Der österreichische Dramatiker Ewald Palmetshofer unterzieht Shakespeares selten gespielte Historie «Henry IV», in der sich Königsdrama und Komödie auf verblüffende Weise die Hand reichen, einer Récriture. Dabei reduziert er das handelnde Personal, greift Shakespeares Königstravestie in der Kneipenszene als Spiel-im-Spiel auf und betont einen performativen Erzählgestus. Ins Zentrum stellt er den raumgreifenden (Anti-)Helden Falstaff und schreibt dieser im deutschen Sprachraum zu Unrecht übersehenen Figur das ihr zustehende, eigene Stück. Palmetshofer zeigt Falstaff als Vertreter des Prekariats und vermisst in seiner dramatisch-soziologischen Versuchsanordnung das Gravitationsfeld von Herkunft und Klasse, das er als Minenfeld von Macht und Politik decouvriert. Und wenn Falstaff meint, sich mittels sprachlicher Volten, rhetorischer Finesse und mit stupendem Witz im sozialen Schmelztiegel der Spelunke mit seinem Freund und Saufkumpan, dem Politikaspiranten Harri gemein machen und ihm seine Zuneigung zeigen zu können, begibt er sich auf gefährliches Terrain.
Wie schon Shakespeare dient auch Palmetshofer die Bühne als Instrument der Gegenwartsschau, um eine beunruhigende Frage zu stellen: Was, wenn bestehende Machtstrukturen Krisen nicht nur überdauern, sondern sich in deren Schatten neu konfigurieren und gestärkt aus ihnen hervorgehen? «Sankt Falstaff» zeichnet das Bild eines (noch) als Demokratie getarnten Autoritarismus, der an der Teilhabe Andersdenkender und Nichtprivilegierter nicht interessiert ist. Palmetshofer beschreibt eine politische Ordnung naher Zukunft, die aktuelle ideologische Debatten und das Erstarken extremistischer Politik konsequent weiterdenkt. Ein Narr, wer Böses dabei denkt und illiberale Entwicklungen in europäischen Staaten wie etwa Ungarn oder der Slowakei vor Augen hat.

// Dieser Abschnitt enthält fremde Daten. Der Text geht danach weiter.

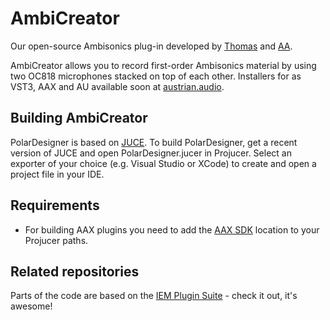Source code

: # AmbiCreator
Our open-source Ambisonics plug-in developed by [Thomas](https://github.com/thomasdeppisch) and [AA](https://austrian.audio/).

AmbiCreator allows you to record first-order Ambisonics material by using two OC818 microphones stacked on top of each other.
Installers for as VST3, AAX and AU available soon at [austrian.audio](https://austrian.audio/).

## Building AmbiCreator
PolarDesigner is based on [JUCE](https://juce.com/). To build PolarDesigner, get a recent version of JUCE and open PolarDesigner.jucer in Projucer. Select an exporter of your choice (e.g. Visual Studio or XCode) to create and open a project file in your IDE.

## Requirements
* For building AAX plugins you need to add the [AAX SDK](http://developer.avid.com/) location to your Projucer paths.

## Related repositories
Parts of the code are based on the [IEM Plugin Suite](https://git.iem.at/audioplugins/IEMPluginSuite) - check it out, it's awesome!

Doch da der Mensch ein zukunftsbegabtes Wesen ist, dem wenig Hoffnung bleibt, wenn die Perspektive fehlt, deutet Ewald Palmetshofer am Ende seiner Neudichtung vage an, dass eine couragierte Zivilgesellschaft die inhumanen Methoden autokratischer Herrschaft nicht akzeptieren muss, Protestbewegungen Widerstand leisten können und die negativen Folgen reaktionärer Überwachungs- und Kontrollmechanismen keineswegs irreversibel sind.